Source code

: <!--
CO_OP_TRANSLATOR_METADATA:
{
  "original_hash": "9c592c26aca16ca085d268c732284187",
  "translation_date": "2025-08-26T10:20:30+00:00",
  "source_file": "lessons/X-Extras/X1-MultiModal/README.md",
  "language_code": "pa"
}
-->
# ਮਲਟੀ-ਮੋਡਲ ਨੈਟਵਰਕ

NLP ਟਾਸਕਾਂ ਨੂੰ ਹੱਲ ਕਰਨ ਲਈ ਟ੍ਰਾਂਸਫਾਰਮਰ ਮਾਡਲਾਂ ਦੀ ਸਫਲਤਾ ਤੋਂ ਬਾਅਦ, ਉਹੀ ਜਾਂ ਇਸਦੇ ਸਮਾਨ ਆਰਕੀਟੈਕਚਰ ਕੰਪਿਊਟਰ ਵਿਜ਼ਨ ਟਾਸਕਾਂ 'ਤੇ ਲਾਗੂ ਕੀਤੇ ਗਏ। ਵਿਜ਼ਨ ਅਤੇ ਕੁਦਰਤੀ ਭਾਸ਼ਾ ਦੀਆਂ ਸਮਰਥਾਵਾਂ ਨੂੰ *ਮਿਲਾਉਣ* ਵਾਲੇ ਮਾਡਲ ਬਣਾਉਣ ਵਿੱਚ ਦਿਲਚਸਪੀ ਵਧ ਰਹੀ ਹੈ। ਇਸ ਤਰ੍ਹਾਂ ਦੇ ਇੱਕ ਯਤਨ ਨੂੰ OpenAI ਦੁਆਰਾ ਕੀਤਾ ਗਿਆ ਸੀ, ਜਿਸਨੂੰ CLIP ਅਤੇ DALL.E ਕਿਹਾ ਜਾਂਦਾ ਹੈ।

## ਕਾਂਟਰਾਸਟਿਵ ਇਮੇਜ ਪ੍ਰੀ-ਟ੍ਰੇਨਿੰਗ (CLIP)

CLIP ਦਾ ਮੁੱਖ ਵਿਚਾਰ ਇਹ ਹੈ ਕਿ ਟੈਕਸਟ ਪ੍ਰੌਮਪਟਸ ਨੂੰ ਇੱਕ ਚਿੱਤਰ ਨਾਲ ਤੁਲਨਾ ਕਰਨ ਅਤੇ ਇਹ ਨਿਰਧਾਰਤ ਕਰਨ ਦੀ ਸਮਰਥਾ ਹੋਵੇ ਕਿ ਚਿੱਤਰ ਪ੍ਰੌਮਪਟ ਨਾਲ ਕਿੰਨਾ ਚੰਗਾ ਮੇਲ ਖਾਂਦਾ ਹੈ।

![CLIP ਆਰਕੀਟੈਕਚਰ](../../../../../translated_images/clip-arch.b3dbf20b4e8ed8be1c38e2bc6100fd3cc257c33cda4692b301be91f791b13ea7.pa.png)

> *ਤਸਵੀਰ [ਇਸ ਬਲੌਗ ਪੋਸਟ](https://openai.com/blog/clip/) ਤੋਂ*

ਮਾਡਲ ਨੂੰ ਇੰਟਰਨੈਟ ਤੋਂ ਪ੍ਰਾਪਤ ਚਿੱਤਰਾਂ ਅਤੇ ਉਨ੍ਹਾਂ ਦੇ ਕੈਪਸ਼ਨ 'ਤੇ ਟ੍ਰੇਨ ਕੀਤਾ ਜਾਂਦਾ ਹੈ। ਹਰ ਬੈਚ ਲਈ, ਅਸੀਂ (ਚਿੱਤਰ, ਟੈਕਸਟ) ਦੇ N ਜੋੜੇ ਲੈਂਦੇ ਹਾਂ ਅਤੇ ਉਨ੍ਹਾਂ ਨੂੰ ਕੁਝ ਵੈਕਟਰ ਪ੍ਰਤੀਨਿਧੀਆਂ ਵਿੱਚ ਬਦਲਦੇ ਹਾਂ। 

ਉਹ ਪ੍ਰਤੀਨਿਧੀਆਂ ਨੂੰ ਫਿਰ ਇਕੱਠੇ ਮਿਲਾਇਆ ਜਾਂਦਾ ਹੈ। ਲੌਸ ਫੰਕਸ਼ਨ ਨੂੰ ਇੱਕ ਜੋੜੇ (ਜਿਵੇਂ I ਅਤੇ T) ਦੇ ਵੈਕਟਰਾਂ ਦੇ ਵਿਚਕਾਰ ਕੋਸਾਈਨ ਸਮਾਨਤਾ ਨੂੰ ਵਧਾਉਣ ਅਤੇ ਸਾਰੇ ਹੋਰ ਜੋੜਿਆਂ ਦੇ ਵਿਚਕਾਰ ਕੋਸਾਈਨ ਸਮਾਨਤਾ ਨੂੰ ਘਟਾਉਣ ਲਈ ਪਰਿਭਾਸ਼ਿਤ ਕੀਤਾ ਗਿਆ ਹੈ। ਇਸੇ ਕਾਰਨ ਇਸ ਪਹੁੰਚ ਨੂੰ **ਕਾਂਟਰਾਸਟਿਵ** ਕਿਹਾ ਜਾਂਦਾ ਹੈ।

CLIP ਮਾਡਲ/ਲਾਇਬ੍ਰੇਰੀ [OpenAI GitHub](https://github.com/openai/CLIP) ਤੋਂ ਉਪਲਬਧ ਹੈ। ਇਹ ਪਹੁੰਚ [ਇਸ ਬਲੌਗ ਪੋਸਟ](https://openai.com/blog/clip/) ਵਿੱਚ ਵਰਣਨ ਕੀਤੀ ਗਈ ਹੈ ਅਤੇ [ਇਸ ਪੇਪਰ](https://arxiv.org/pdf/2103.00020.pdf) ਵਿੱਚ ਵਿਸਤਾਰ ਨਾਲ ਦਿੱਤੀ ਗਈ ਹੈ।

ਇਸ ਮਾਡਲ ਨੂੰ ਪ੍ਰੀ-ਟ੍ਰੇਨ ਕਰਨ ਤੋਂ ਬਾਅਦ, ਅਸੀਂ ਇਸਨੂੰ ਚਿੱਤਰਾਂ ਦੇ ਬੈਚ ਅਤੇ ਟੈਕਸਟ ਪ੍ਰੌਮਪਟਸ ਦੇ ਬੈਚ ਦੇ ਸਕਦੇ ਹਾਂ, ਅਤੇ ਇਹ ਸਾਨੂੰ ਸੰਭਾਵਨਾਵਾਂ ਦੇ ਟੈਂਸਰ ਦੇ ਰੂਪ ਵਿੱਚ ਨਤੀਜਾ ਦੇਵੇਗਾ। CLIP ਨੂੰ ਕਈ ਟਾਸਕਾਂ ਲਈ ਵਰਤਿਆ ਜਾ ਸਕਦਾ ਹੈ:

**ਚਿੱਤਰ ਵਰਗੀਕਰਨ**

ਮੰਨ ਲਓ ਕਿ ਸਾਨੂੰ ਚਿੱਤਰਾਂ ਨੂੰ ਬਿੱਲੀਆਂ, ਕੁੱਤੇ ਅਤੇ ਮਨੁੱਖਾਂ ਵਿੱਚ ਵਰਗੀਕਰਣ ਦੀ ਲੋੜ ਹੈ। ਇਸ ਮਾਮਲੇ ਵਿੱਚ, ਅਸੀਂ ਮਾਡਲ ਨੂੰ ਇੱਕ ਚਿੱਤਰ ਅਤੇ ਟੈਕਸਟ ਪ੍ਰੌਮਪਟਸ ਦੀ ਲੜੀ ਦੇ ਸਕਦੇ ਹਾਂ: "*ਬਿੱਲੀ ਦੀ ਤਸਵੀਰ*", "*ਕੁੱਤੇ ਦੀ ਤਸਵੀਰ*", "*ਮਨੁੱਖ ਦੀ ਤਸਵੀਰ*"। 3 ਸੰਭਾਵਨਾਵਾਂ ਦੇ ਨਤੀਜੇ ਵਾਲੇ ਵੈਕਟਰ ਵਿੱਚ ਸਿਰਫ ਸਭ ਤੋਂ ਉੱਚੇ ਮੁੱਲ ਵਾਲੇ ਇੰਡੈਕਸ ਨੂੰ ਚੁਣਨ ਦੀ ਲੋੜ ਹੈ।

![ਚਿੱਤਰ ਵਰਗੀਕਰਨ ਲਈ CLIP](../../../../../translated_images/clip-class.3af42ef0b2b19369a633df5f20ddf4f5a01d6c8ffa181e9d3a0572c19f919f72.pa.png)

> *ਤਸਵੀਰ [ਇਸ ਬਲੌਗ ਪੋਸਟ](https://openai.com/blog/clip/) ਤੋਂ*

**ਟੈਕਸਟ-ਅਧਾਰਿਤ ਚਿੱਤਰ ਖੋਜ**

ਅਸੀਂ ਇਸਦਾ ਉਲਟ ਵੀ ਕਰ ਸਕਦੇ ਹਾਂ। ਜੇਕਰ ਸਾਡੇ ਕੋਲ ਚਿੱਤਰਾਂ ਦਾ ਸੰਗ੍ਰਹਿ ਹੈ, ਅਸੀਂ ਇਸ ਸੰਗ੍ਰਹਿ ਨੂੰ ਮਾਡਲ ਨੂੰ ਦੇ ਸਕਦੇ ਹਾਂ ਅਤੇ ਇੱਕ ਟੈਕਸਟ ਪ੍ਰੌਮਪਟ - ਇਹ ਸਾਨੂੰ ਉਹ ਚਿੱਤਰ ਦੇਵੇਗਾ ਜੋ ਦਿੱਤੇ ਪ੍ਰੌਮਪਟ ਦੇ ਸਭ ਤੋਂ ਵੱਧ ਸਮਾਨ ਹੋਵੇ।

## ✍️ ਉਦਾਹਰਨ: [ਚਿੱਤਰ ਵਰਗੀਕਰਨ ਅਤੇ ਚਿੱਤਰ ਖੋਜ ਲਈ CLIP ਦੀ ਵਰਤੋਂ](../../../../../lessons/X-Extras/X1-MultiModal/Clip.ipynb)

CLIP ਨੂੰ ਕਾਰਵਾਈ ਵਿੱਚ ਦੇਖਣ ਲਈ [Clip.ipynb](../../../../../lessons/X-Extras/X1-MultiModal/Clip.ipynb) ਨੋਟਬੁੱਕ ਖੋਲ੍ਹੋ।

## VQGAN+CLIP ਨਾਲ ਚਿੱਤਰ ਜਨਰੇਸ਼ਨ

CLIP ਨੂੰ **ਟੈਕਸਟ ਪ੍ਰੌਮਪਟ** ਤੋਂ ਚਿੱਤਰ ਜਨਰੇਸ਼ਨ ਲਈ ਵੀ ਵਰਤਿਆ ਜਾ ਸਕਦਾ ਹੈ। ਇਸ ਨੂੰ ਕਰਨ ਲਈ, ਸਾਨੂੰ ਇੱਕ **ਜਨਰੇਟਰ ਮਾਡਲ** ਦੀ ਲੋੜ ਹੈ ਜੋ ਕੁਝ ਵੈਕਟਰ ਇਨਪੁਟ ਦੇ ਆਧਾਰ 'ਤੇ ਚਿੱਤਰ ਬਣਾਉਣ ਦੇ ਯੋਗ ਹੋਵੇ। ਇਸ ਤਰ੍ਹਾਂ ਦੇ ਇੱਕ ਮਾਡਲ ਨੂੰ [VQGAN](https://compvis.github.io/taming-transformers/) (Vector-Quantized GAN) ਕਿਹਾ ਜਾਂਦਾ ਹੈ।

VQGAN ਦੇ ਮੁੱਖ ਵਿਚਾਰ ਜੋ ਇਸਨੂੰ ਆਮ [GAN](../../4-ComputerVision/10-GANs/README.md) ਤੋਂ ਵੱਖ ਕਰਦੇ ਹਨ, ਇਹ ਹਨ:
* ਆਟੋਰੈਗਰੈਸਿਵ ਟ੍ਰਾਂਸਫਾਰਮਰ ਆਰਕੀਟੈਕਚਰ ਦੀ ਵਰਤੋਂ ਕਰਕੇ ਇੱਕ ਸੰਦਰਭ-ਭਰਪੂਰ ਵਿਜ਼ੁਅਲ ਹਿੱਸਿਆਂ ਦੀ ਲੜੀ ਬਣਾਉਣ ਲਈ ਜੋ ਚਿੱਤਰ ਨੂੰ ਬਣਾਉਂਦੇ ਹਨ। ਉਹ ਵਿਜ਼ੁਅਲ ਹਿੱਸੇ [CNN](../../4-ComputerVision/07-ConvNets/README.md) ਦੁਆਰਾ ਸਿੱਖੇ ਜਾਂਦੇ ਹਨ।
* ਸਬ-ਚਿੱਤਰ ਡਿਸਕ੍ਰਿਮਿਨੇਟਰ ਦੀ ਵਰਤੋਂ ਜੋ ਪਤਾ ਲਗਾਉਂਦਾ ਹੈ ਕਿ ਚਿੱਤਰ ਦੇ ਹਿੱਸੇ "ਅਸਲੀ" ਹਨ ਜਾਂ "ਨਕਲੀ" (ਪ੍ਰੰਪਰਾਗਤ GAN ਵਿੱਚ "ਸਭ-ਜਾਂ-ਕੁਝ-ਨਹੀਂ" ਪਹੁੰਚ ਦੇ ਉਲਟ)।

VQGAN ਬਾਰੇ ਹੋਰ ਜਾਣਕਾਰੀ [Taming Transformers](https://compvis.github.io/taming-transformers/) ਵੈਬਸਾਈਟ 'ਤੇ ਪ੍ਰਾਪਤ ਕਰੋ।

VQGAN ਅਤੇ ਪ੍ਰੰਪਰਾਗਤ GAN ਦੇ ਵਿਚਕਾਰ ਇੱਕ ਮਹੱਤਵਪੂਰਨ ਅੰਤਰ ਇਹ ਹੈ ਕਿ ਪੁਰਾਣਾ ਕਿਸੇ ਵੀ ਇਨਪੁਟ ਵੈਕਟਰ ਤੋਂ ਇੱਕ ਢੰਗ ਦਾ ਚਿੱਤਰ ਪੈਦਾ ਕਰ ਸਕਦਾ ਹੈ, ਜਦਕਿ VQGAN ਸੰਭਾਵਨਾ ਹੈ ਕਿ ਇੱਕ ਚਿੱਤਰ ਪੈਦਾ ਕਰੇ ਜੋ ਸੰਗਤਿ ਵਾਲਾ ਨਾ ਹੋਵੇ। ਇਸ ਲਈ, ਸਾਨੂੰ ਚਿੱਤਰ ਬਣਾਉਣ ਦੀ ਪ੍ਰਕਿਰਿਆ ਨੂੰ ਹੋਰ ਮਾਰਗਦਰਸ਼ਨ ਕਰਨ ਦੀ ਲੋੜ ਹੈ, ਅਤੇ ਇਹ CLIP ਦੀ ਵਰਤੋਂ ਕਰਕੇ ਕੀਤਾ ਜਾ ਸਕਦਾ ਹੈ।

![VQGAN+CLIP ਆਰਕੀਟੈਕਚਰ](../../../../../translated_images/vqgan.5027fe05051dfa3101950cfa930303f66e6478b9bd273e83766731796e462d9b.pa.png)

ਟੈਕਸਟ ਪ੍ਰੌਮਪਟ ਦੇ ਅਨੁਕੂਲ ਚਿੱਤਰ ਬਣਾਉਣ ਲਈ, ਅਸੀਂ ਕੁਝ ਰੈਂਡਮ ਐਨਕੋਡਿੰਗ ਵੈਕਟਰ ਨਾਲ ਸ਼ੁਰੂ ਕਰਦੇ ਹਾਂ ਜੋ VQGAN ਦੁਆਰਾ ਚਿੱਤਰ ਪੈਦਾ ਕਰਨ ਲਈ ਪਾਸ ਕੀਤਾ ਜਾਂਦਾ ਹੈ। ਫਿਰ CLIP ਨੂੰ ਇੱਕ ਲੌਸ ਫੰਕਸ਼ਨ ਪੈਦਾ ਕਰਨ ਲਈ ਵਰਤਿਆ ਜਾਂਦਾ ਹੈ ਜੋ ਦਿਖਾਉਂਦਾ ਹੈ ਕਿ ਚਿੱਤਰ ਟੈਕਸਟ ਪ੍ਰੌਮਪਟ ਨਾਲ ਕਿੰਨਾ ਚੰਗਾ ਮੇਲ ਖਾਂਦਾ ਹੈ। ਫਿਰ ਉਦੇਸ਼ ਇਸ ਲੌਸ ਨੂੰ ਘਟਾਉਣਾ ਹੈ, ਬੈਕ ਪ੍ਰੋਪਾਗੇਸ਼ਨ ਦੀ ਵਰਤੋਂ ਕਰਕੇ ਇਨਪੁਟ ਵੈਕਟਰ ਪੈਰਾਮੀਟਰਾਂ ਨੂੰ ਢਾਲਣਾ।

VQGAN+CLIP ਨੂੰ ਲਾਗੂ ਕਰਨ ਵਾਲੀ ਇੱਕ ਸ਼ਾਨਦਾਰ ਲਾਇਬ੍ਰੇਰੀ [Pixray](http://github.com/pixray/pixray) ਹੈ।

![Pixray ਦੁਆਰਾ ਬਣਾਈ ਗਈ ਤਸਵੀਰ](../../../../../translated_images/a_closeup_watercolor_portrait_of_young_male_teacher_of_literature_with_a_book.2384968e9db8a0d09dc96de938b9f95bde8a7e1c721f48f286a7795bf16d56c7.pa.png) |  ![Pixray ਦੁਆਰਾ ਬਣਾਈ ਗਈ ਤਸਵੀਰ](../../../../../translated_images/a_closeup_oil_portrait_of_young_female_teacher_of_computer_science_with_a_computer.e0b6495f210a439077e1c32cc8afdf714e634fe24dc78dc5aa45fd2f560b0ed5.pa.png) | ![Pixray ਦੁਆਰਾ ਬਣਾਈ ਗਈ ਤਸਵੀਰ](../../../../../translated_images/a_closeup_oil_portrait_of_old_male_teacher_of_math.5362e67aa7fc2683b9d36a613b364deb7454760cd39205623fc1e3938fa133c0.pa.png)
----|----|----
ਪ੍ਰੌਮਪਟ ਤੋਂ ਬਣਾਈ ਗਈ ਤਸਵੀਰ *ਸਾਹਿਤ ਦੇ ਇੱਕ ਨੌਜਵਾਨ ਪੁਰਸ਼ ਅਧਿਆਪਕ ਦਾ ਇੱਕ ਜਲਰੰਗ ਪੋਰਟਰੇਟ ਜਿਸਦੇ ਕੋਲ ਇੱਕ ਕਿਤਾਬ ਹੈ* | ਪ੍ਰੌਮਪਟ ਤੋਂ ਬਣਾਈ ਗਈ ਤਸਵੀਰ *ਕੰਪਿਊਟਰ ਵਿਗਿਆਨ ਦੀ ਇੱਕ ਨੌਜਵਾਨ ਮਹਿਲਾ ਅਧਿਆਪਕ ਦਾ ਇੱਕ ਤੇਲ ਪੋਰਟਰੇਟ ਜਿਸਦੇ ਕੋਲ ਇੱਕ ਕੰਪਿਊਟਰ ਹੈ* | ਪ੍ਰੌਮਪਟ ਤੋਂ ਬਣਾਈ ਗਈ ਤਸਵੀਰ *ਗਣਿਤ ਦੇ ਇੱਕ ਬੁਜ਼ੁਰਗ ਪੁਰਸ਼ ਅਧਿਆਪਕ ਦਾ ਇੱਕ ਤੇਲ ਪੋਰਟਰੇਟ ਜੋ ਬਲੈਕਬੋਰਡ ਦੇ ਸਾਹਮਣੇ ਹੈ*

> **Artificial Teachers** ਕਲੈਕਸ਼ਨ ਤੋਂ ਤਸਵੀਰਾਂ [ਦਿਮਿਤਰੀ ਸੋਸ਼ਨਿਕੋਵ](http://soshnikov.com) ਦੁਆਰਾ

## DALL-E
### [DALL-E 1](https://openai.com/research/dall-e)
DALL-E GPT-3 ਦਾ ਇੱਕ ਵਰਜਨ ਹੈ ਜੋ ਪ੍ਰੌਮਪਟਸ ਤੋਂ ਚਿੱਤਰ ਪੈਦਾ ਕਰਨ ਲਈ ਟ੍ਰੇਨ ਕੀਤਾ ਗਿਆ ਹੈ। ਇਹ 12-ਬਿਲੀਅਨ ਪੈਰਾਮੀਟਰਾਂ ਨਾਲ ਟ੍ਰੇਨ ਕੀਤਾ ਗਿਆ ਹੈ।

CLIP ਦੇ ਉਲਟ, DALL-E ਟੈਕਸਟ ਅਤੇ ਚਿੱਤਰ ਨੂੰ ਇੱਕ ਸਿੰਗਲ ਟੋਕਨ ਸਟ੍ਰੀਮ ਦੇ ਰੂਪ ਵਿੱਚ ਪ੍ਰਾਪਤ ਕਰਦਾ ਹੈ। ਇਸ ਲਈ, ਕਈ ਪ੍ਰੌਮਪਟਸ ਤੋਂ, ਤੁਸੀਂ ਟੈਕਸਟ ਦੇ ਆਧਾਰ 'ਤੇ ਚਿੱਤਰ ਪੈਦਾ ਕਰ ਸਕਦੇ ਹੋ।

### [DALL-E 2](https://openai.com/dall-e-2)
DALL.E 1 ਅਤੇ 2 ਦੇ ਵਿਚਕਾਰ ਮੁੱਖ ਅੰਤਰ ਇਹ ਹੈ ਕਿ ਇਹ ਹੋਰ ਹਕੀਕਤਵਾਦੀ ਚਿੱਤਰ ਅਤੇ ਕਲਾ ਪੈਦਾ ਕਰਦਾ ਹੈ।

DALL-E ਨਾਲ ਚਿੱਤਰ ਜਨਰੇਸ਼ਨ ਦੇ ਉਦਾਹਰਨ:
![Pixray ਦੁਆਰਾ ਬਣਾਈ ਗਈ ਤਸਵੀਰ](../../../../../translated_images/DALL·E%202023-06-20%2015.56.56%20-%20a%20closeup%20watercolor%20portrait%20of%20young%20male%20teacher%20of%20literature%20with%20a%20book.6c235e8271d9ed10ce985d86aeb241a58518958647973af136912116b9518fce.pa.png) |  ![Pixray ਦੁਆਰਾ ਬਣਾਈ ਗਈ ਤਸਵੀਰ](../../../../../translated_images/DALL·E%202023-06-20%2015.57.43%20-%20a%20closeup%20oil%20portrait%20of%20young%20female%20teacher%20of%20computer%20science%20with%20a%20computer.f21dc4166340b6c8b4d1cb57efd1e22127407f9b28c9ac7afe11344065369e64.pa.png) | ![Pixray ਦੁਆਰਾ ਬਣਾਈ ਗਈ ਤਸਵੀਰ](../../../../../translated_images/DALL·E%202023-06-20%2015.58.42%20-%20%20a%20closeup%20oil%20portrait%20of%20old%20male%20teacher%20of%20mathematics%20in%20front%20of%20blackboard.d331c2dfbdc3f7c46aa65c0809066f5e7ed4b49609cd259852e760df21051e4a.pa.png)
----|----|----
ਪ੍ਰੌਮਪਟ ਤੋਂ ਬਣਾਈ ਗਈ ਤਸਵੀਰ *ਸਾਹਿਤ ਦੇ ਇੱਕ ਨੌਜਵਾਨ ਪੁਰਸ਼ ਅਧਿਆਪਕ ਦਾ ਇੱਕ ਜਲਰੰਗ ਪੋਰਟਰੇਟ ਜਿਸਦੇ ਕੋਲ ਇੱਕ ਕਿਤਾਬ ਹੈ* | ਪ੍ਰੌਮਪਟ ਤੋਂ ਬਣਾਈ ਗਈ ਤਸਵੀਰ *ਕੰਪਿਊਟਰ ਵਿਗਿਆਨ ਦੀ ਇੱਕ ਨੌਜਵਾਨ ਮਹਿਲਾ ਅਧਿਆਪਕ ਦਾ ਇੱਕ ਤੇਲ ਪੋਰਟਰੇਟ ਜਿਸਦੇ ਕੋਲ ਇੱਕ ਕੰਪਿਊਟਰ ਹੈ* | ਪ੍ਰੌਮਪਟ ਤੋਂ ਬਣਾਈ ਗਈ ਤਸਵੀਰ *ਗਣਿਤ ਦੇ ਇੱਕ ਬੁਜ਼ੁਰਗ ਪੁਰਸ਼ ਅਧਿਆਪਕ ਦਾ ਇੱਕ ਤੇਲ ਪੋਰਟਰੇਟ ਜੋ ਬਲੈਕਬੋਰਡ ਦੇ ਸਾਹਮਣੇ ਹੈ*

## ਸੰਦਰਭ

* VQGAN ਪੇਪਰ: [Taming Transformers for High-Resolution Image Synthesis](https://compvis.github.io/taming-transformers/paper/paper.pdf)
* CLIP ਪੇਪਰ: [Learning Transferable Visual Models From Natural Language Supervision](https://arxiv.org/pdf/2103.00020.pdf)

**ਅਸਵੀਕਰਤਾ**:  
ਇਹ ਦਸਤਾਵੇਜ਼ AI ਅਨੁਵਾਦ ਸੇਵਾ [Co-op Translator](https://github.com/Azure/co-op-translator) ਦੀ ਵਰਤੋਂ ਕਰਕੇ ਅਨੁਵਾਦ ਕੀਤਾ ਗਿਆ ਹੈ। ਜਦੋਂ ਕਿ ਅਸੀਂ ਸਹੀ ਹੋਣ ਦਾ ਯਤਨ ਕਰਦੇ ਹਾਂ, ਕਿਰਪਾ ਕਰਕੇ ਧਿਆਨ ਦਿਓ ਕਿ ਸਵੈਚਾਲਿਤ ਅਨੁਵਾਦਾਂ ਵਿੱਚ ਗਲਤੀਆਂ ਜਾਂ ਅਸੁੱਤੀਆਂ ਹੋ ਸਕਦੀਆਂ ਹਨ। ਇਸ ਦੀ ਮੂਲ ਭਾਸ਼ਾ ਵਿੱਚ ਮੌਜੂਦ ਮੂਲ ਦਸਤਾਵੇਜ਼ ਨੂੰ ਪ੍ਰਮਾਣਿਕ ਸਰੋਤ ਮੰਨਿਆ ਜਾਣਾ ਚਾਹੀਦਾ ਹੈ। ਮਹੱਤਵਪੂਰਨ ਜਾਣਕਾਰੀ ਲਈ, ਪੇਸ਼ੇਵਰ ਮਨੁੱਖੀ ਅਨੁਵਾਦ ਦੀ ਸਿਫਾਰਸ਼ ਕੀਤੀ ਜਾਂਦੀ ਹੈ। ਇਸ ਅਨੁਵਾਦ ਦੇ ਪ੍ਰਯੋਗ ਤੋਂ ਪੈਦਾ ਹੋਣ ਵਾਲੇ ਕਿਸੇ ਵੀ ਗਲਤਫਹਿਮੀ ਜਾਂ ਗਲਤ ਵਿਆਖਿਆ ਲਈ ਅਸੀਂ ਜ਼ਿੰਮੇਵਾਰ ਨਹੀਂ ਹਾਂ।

________

* Problem to work on: All lines in the data above from the one with "### [DALL-E 2](https://openai.com/dall-e-2)" through the one with "VQGAN ਪੇਪਰ: [Taming" must be repeated exactly, and no others.

* Output of the exercise:
### [DALL-E 2](https://openai.com/dall-e-2)
DALL.E 1 ਅਤੇ 2 ਦੇ ਵਿਚਕਾਰ ਮੁੱਖ ਅੰਤਰ ਇਹ ਹੈ ਕਿ ਇਹ ਹੋਰ ਹਕੀਕਤਵਾਦੀ ਚਿੱਤਰ ਅਤੇ ਕਲਾ ਪੈਦਾ ਕਰਦਾ ਹੈ।

DALL-E ਨਾਲ ਚਿੱਤਰ ਜਨਰੇਸ਼ਨ ਦੇ ਉਦਾਹਰਨ:
![Pixray ਦੁਆਰਾ ਬਣਾਈ ਗਈ ਤਸਵੀਰ](../../../../../translated_images/DALL·E%202023-06-20%2015.56.56%20-%20a%20closeup%20watercolor%20portrait%20of%20young%20male%20teacher%20of%20literature%20with%20a%20book.6c235e8271d9ed10ce985d86aeb241a58518958647973af136912116b9518fce.pa.png) |  ![Pixray ਦੁਆਰਾ ਬਣਾਈ ਗਈ ਤਸਵੀਰ](../../../../../translated_images/DALL·E%202023-06-20%2015.57.43%20-%20a%20closeup%20oil%20portrait%20of%20young%20female%20teacher%20of%20computer%20science%20with%20a%20computer.f21dc4166340b6c8b4d1cb57efd1e22127407f9b28c9ac7afe11344065369e64.pa.png) | ![Pixray ਦੁਆਰਾ ਬਣਾਈ ਗਈ ਤਸਵੀਰ](../../../../../translated_images/DALL·E%202023-06-20%2015.58.42%20-%20%20a%20closeup%20oil%20portrait%20of%20old%20male%20teacher%20of%20mathematics%20in%20front%20of%20blackboard.d331c2dfbdc3f7c46aa65c0809066f5e7ed4b49609cd259852e760df21051e4a.pa.png)
----|----|----
ਪ੍ਰੌਮਪਟ ਤੋਂ ਬਣਾਈ ਗਈ ਤਸਵੀਰ *ਸਾਹਿਤ ਦੇ ਇੱਕ ਨੌਜਵਾਨ ਪੁਰਸ਼ ਅਧਿਆਪਕ ਦਾ ਇੱਕ ਜਲਰੰਗ ਪੋਰਟਰੇਟ ਜਿਸਦੇ ਕੋਲ ਇੱਕ ਕਿਤਾਬ ਹੈ* | ਪ੍ਰੌਮਪਟ ਤੋਂ ਬਣਾਈ ਗਈ ਤਸਵੀਰ *ਕੰਪਿਊਟਰ ਵਿਗਿਆਨ ਦੀ ਇੱਕ ਨੌਜਵਾਨ ਮਹਿਲਾ ਅਧਿਆਪਕ ਦਾ ਇੱਕ ਤੇਲ ਪੋਰਟਰੇਟ ਜਿਸਦੇ ਕੋਲ ਇੱਕ ਕੰਪਿਊਟਰ ਹੈ* | ਪ੍ਰੌਮਪਟ ਤੋਂ ਬਣਾਈ ਗਈ ਤਸਵੀਰ *ਗਣਿਤ ਦੇ ਇੱਕ ਬੁਜ਼ੁਰਗ ਪੁਰਸ਼ ਅਧਿਆਪਕ ਦਾ ਇੱਕ ਤੇਲ ਪੋਰਟਰੇਟ ਜੋ ਬਲੈਕਬੋਰਡ ਦੇ ਸਾਹਮਣੇ ਹੈ*

## ਸੰਦਰਭ

* VQGAN ਪੇਪਰ: [Taming Transformers for High-Resolution Image Synthesis](https://compvis.github.io/taming-transformers/paper/paper.pdf)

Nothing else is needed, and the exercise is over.